Avinoff spent 1916 and most of 1917 in Russia, but in September 1917 he was again dispatched to the United States. He traveled east along the recently completed Trans-Siberian Railway, via Japan, and disembarked in San Francisco. He used this trip as an opportunity to emigrate: formally, he arrived as a representative of the new Provisional Government, in which his brother Nicholas held a ministerial post.
That same winter, Avinoff’s sister Elizaveta left for the United States on one of the last trains - together with her husband, Leo Shoumatoff, and their family. Nicholas remained in Russia. In 1919, their estate was destroyed.
Avinoff managed to save only a few of his most cherished butterfly specimens, a bundle of watercolors from his second expedition, and several paintings, including Cretan Motif. It depicts a supple, muscular nude man grappling with a giant snake; his cloak, in silhouette, resembles the wing of an enormous butterfly. The mention of Crete as a “gay paradise” in fin-de-siècle (late-19th-century) imagination further reinforces this symbolism.

Early Years in the United States
After the end of the First World War, Andrey and Elizaveta found themselves in the United States: he was 33, and she was 29. With their remaining funds, they bought a dairy farm near New York City. The farm became a temporary refuge for new émigrés from Russia: a ground-floor room with four beds nearly turned into a dormitory. During the day, the newcomers worked in the vegetable garden; in the evenings, they gathered to talk.
The dairy business did not work out. Elizaveta began earning money by painting portraits. Her husband, Leo, worked for Sikorsky’s aircraft company and died in 1928 - he accidentally drowned.

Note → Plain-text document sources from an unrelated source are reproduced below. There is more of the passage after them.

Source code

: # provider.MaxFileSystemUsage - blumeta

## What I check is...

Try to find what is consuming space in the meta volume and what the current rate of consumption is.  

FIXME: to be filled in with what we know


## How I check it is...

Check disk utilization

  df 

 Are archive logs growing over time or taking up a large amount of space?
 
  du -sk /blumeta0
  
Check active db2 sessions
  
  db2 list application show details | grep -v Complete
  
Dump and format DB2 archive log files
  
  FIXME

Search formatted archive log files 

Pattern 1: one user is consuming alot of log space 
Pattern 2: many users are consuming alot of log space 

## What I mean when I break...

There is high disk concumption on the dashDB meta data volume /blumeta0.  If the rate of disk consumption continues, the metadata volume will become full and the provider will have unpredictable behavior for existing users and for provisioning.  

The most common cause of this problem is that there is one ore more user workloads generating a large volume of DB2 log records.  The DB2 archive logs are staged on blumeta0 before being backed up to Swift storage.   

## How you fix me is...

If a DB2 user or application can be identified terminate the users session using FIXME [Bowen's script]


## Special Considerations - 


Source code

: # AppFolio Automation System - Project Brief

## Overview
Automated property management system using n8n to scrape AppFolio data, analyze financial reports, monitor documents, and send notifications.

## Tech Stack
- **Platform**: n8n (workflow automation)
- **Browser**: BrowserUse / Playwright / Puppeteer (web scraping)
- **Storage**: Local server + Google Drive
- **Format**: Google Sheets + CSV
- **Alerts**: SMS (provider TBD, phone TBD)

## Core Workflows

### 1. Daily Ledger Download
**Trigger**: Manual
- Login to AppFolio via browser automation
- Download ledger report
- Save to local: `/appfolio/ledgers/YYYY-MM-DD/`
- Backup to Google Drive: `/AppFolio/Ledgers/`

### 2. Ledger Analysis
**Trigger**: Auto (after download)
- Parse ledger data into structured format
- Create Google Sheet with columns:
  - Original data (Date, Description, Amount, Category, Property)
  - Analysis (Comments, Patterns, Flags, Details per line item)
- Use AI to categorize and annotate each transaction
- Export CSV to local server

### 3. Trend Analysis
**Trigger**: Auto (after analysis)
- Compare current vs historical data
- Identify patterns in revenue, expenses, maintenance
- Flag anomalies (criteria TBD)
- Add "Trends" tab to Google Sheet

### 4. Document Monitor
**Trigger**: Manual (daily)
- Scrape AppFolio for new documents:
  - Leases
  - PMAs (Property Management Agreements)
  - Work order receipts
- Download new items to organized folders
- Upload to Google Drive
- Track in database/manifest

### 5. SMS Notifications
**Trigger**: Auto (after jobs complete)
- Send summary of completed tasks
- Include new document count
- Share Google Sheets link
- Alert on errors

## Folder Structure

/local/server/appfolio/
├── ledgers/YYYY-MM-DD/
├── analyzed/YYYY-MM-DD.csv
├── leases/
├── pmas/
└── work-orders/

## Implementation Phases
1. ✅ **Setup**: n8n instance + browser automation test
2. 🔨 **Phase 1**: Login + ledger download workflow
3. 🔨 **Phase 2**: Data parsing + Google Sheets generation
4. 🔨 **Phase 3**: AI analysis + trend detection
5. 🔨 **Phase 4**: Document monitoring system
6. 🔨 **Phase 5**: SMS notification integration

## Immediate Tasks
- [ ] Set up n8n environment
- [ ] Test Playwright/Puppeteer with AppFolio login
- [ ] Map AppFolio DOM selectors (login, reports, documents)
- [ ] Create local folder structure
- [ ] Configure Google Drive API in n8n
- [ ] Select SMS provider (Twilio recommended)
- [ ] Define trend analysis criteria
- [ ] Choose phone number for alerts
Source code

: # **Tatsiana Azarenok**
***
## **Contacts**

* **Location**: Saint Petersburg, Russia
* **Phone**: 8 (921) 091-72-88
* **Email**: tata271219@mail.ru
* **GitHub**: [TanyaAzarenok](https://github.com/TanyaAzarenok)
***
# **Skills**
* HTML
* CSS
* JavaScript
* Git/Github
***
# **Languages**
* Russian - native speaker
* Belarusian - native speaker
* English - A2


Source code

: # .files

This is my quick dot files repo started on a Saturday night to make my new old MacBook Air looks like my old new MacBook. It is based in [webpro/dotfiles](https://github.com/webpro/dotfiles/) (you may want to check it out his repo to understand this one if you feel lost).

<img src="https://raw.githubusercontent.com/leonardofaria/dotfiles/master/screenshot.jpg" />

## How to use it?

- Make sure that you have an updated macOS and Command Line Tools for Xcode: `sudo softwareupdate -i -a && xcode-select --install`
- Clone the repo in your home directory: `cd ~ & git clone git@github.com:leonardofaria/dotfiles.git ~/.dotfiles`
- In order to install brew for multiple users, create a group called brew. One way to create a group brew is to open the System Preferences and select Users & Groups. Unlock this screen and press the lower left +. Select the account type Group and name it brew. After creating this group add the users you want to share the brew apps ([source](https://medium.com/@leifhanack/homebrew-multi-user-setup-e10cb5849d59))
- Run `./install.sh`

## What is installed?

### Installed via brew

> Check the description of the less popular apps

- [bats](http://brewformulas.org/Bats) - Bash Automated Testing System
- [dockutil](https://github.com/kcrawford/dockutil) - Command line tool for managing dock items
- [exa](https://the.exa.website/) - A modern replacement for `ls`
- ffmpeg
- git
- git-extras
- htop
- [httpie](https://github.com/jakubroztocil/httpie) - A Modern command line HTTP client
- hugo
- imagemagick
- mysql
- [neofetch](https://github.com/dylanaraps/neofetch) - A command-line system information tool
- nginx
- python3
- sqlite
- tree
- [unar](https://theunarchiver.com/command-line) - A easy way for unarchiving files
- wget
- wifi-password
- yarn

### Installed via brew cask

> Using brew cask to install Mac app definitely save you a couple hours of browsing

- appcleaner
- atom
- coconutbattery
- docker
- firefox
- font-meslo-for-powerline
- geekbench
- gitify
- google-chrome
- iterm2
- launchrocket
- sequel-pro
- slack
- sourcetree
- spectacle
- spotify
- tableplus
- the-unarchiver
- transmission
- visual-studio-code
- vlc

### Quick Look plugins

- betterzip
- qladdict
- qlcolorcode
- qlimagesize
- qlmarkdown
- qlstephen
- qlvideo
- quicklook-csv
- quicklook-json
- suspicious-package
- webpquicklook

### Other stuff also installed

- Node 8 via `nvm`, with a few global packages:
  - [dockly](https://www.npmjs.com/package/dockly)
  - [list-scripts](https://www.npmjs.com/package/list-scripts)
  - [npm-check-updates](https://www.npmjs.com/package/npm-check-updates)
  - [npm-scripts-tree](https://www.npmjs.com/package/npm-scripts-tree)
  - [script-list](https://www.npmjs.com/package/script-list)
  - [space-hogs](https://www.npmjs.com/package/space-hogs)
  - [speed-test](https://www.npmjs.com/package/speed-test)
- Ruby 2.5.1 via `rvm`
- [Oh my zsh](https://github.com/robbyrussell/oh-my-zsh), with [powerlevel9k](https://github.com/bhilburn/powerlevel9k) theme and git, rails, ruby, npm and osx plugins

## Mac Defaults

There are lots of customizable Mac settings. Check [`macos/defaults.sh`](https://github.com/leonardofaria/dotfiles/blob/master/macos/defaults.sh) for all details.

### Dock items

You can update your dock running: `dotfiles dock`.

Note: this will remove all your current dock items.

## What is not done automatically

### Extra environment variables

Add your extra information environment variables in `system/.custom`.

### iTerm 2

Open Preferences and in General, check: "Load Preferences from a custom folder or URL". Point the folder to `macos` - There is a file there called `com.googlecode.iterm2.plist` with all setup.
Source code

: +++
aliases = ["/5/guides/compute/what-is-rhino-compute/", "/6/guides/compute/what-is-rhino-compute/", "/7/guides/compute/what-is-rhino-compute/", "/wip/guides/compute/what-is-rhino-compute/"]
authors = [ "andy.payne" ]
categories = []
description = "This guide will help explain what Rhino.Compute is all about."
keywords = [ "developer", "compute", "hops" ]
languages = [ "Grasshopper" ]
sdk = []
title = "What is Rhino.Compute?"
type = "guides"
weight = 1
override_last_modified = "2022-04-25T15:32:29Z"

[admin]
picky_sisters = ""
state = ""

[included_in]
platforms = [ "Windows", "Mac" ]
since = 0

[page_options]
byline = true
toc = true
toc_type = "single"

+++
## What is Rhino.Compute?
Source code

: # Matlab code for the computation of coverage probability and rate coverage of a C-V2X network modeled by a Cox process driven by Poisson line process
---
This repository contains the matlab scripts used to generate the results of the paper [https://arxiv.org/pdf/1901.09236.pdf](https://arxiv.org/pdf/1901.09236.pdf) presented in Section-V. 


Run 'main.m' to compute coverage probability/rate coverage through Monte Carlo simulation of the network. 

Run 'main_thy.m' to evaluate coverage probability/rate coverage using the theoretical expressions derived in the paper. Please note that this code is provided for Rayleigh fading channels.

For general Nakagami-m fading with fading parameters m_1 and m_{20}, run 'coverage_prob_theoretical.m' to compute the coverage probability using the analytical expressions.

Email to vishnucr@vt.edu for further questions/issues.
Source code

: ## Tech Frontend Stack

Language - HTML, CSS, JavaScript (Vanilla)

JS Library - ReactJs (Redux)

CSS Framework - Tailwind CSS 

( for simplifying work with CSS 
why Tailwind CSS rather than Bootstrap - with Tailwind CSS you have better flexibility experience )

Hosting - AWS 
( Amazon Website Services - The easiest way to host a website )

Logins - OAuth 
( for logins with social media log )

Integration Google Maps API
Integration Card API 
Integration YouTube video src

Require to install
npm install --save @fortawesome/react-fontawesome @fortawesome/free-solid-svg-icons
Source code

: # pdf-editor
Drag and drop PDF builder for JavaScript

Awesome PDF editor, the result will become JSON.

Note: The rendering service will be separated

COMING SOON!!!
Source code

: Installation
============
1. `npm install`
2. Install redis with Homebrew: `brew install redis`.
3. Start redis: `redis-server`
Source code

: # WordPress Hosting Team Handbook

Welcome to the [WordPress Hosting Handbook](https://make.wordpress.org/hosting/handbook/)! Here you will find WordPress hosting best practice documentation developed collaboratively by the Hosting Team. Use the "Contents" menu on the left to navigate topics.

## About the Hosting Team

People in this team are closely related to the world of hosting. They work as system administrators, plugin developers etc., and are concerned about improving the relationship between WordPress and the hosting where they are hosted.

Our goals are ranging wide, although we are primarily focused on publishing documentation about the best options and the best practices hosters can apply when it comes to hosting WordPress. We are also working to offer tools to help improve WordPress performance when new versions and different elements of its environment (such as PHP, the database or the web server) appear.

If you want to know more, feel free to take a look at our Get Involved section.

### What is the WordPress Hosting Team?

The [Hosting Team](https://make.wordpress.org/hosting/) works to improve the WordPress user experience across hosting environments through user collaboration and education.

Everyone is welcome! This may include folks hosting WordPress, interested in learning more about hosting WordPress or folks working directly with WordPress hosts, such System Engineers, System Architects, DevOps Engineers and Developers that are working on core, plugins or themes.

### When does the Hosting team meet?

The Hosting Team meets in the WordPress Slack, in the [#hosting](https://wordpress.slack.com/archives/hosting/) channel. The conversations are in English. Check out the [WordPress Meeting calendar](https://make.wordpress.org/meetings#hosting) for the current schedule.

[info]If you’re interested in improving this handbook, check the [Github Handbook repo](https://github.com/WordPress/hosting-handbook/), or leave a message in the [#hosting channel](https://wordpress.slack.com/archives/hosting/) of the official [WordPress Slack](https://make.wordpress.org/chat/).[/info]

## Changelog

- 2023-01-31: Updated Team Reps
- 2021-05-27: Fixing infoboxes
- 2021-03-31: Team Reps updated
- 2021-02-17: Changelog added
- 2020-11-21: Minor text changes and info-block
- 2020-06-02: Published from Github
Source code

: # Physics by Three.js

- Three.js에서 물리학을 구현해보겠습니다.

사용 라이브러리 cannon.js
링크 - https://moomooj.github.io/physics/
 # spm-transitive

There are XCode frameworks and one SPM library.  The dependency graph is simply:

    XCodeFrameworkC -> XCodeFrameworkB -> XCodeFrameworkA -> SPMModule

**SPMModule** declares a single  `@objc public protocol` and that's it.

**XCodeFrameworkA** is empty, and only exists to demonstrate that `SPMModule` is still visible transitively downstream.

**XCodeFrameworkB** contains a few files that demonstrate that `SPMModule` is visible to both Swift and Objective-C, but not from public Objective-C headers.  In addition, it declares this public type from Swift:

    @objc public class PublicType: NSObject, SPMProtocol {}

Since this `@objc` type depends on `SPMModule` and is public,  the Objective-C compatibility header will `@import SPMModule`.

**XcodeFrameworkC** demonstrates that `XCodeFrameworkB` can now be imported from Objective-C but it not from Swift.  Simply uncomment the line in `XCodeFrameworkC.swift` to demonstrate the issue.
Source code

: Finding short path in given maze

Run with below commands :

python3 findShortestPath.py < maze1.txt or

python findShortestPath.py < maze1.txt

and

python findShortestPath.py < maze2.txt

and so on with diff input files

Avinoff’s cultural inheritance, Orthodox faith, and homosexuality were as important to him as his love of butterflies and his artistic talent. Yet none of this fit easily into the scientific, Protestant, and capitalist values of his new country. As a result, expressions of his Russian identity had to be translated into forms that could function within an American environment.
By that time, New York already valued Russian music and theater and was familiar with Russian artists, including Bakst, Anisfeld, and Roerich. Avinoff began to earn good money creating advertisements for American companies. He painted a bottle of Florient by Colgate against the backdrop of Himalayan snow-capped peaks - landscapes from his past - and won a prize at the Third Annual Exhibition of Advertising Art in 1924.
He held steady work with Johns-Manville, a manufacturer of asbestos roofing shingles and building materials, and had a brief affair with Chevrolet. In 1930, he designed the Winged-S logo for Sikorsky helicopters, which is still in use today.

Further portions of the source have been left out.